DON’T FORGET: One more last-minute application day for recipients of The Era’s Less Fortunate (ELF) Fund will be held from noon to 4 p.m. today at the Bradford Area Public Library.
The Christmas season is coming up quickly.
PARASITIC PLANTS: Sometimes nature is stranger than anything we could make up.
Researchers — including some at Penn State University — are studying parasitic plants in the broomrape family, which includes varieties that can be quite destructive to agriculture.

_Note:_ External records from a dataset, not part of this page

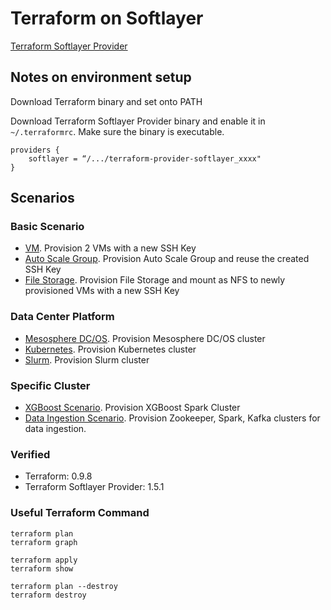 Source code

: # Terraform on Softlayer

[Terraform Softlayer Provider](https://github.com/softlayer/terraform-provider-softlayer)


## Notes on environment setup

Download Terraform binary and set onto PATH

Download Terraform Softlayer Provider binary and enable it in `~/.terraformrc`. Make sure the binary is executable. 

	providers {
    	softlayer = “/.../terraform-provider-softlayer_xxxx"
	}

## Scenarios

### Basic Scenario

* [VM](basic/sl_basic.tf). Provision 2 VMs with a new SSH Key
* [Auto Scale Group](asg/sl_asg.tf). Provision Auto Scale Group and reuse the created SSH Key
* [File Storage](basic_storage/sl_storage.tf). Provision File Storage and mount as NFS to newly provisioned VMs with a new SSH Key 
 
### Data Center Platform
* [Mesosphere DC/OS](dcos/README.md). Provision Mesosphere DC/OS cluster
* [Kubernetes](k8s/README.md). Provision Kubernetes cluster
* [Slurm](slurm/README.md). Provision Slurm cluster

### Specific Cluster
* [XGBoost Scenario](xgboost/README.md). Provision XGBoost Spark Cluster
* [Data Ingestion Scenario](ingest/README.md). Provision Zookeeper, Spark, Kafka clusters for data ingestion.


### Verified

* Terraform: 0.9.8
* Terraform Softlayer Provider: 1.5.1


### Useful Terraform Command

	terraform plan
	terraform graph
	
	terraform apply
	terraform show
	
	terraform plan --destroy
	terraform destroy

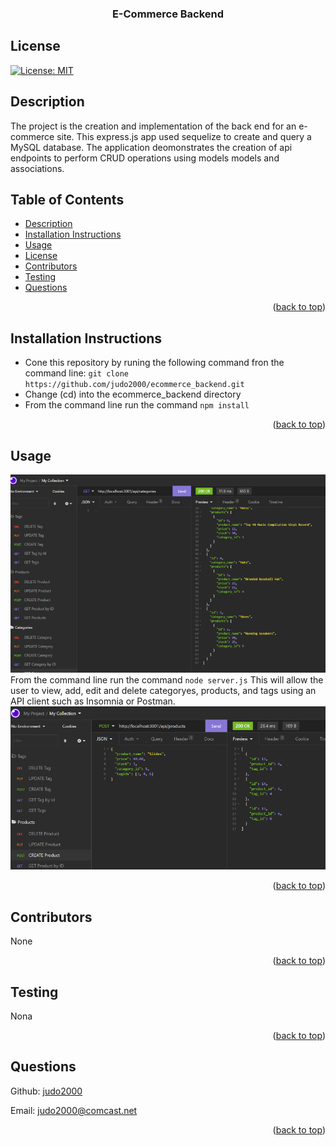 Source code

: <div id="top"></div>
    <h3 align="center">E-Commerce Backend</h3>

  ## License
  
  [![License: MIT](https://img.shields.io/badge/License-MIT-yellow.svg)](https://opensource.org/licenses/MIT)

  ## Description
  The project is the creation and implementation of the back end for an e-commerce site.  This express.js app used sequelize to create and query a MySQL database.  The application deomonstrates the creation of api endpoints to perform CRUD operations using models models and associations.

  ## Table of Contents
  * [Description](#description)
  * [Installation Instructions](#installation-instructions)
  * [Usage](#usage)
  * [License](#license)
  * [Contributors](#contributors)
  * [Testing](#testing)
  * [Questions](#questions)
  

  <p align="right">(<a href="#top">back to top</a>)</p>

  ## Installation Instructions
  
  <ul><li>Cone this repository by runing the following command fron the command line: <code>git clone https://github.com/judo2000/ecommerce_backend.git</code></li><li>Change (cd) into the ecommerce_backend directory</li><li>From the command line run the command <code>npm install</code to install required packages.</li></ul>
  
  <p align="right">(<a href="#top">back to top</a>)</p>
  
  ## Usage   
  [![Poject Name Screen Shot][project-screenshot1]](https://judo2000.github.io/img/project_screenshot1.png)   
  From the command line run the command <code>node server.js</code>  This will allow the user to view, add, edit and delete categoryes, products, and tags using an API client such as Insomnia or Postman.   
  [![Poject Name Screen Shot][project-screenshot2]](https://judo2000.github.io/img/project_screenshot2.png)
  
  <p align="right">(<a href="#top">back to top</a>)</p>
  
    
  ## Contributors
  None

  <p align="right">(<a href="#top">back to top</a>)</p>

  ## Testing
  Nona

  <p align="right">(<a href="#top">back to top</a>)</p>

  ## Questions

  Github: [judo2000](https://github.com/judo2000)<br/>
  
  Email: [judo2000@comcast.net](judo2000@comcast.net)

  <p align="right">(<a href="#top">back to top</a>)</p>

[project-name]: E-Commerce-Backend
[project-screenshot1]: /img/project_screenshot1.png
[project-screenshot2]: /img/project_screenshot2.png
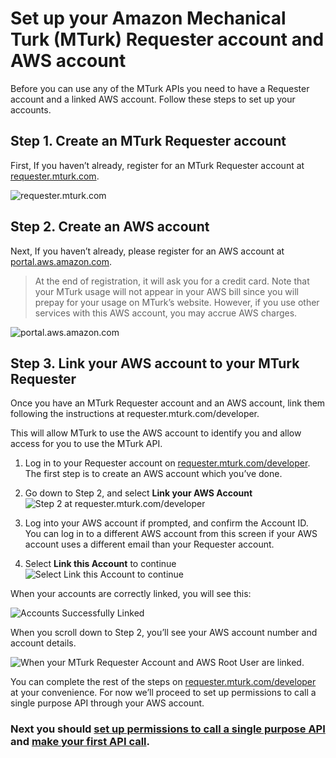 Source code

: # Set up your Amazon Mechanical Turk (MTurk) Requester account and AWS account
Before you can use any of the MTurk APIs you need to have a Requester account and a linked AWS account. Follow these steps to set up your accounts.

## Step 1. Create an MTurk Requester account
First, If you haven’t already, register for an MTurk Requester account at [requester.mturk.com].

![requester.mturk.com][requester site]

## Step 2. Create an AWS account
Next, If you haven’t already, please register for an AWS account at [portal.aws.amazon.com].

> At the end of registration, it will ask you for a  credit card. Note that your MTurk usage will not appear in your AWS bill since you will prepay for your usage on MTurk’s website. However, if you use other services with this AWS account, you may accrue AWS charges.

![portal.aws.amazon.com][aws site]

## Step 3. Link your AWS account to your MTurk Requester
Once you have an MTurk Requester account and an AWS account, link them following the instructions at requester.mturk.com/developer.

This will allow MTurk to use the AWS account to identify you and allow access for you to use the MTurk API.

1. Log in to your Requester account on [requester.mturk.com/developer].
The first step is to create an AWS account which you’ve done.

2. Go down to Step 2, and select __Link your AWS Account__  
![Step 2 at requester.mturk.com/developer][Step 2]

3. Log into your AWS account if prompted, and confirm the Account ID. You can log in to a different AWS account from this screen if your AWS account uses a different email than your Requester account.

4. Select __Link this Account__ to continue  
![Select Link this Account to continue][Link this Account]

When your accounts are correctly linked, you will see this:

![Accounts Successfully Linked][Confirmation] 

When you scroll down to Step 2, you’ll see your AWS account number and account details.

![When your MTurk Requester Account and AWS Root User are linked.][Linked Account Display]

You can complete the rest of the steps on [requester.mturk.com/developer] at your convenience. For now we’ll proceed to set up permissions to call a single purpose API through your AWS account.


### Next you should [set up permissions to call a single purpose API] and [make your first API call].

[requester site]: https://s3-us-west-2.amazonaws.com/mturk-docs-media/1_sYyOYi6RQrOgNHb3VsEnLw%5B1%5D.png "Requester Website"
[aws site]: https://s3-us-west-2.amazonaws.com/mturk-docs-media/1_8Y0RSnfSkVEiM_RcvqyQHg%5B1%5D.png "AWS Portal"
[Step 2]: https://s3-us-west-2.amazonaws.com/mturk-docs-media/1_C7irRzBlG9EeYNIqBZRK2g%5B1%5D.png "Requester Website"
[Link this Account]: https://s3-us-west-2.amazonaws.com/mturk-docs-media/1_tH197drbZKbMTCENz5Cn7w%5B1%5D.png
[Confirmation]: https://s3-us-west-2.amazonaws.com/mturk-docs-media/1_TTXhNYOeuQnQsvEiWD2QVw%5B1%5D.png
[Linked Account Display]: https://s3-us-west-2.amazonaws.com/mturk-docs-media/1_Nt0MAd8bqsr8Eo-3uhU1pQ%5B1%5D.png "Account is now linked"

[requester.mturk.com]: https://requester.mturk.com/begin_signin
[portal.aws.amazon.com]: https://portal.aws.amazon.com/gp/aws/developer/registration/index.html?nc2=h_ct
[requester.mturk.com/developer]: https://requester.mturk.com/developer
[set up permissions to call a single purpose API]: step_1_setup_aws_user.md
[make your first API call]: step_2_first_task.md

According to researchers, the parasitic plants may be able to steal DNA from their victim plants to use in their evil plots against them.
OK, so Penn State didn’t actually use the word “evil” in a release on the research.According to Penn State, “Sneaky parasitic weeds may be able to steal genes from the plants they are attacking and then use those genes against the host plant.
“In a study, researchers detected 52 incidences of the nonsexual transfer of DNA — know as horizontal gene transfer, or HGT — from a host plant to members of a parasitic plant family known as the broomrapes,” said Claude dePamphilis, professor of biology, Penn State.
The group’s findings were released Monday in the scientific journal “Proceedings of the National Academy of Sciences.”
The process of DNA transfer was explained in the press release: “The roots of the parasite contact and enter the host, and then begin extracting water, sugars, mineral nutrients and even nucleic acids, including DNA and RNA.”
DePamphilis further explained, “So they are stealing genes from their host plants, incorporating them into the genome and then turning those genes back around, very often, as a weapon against the host.”
Weird.
The U.S. National Science Foundation is funding research efforts of the Parasitic Plant Genome Project.
The goal of the research is to learn about parasitic plants to better protect agriculture.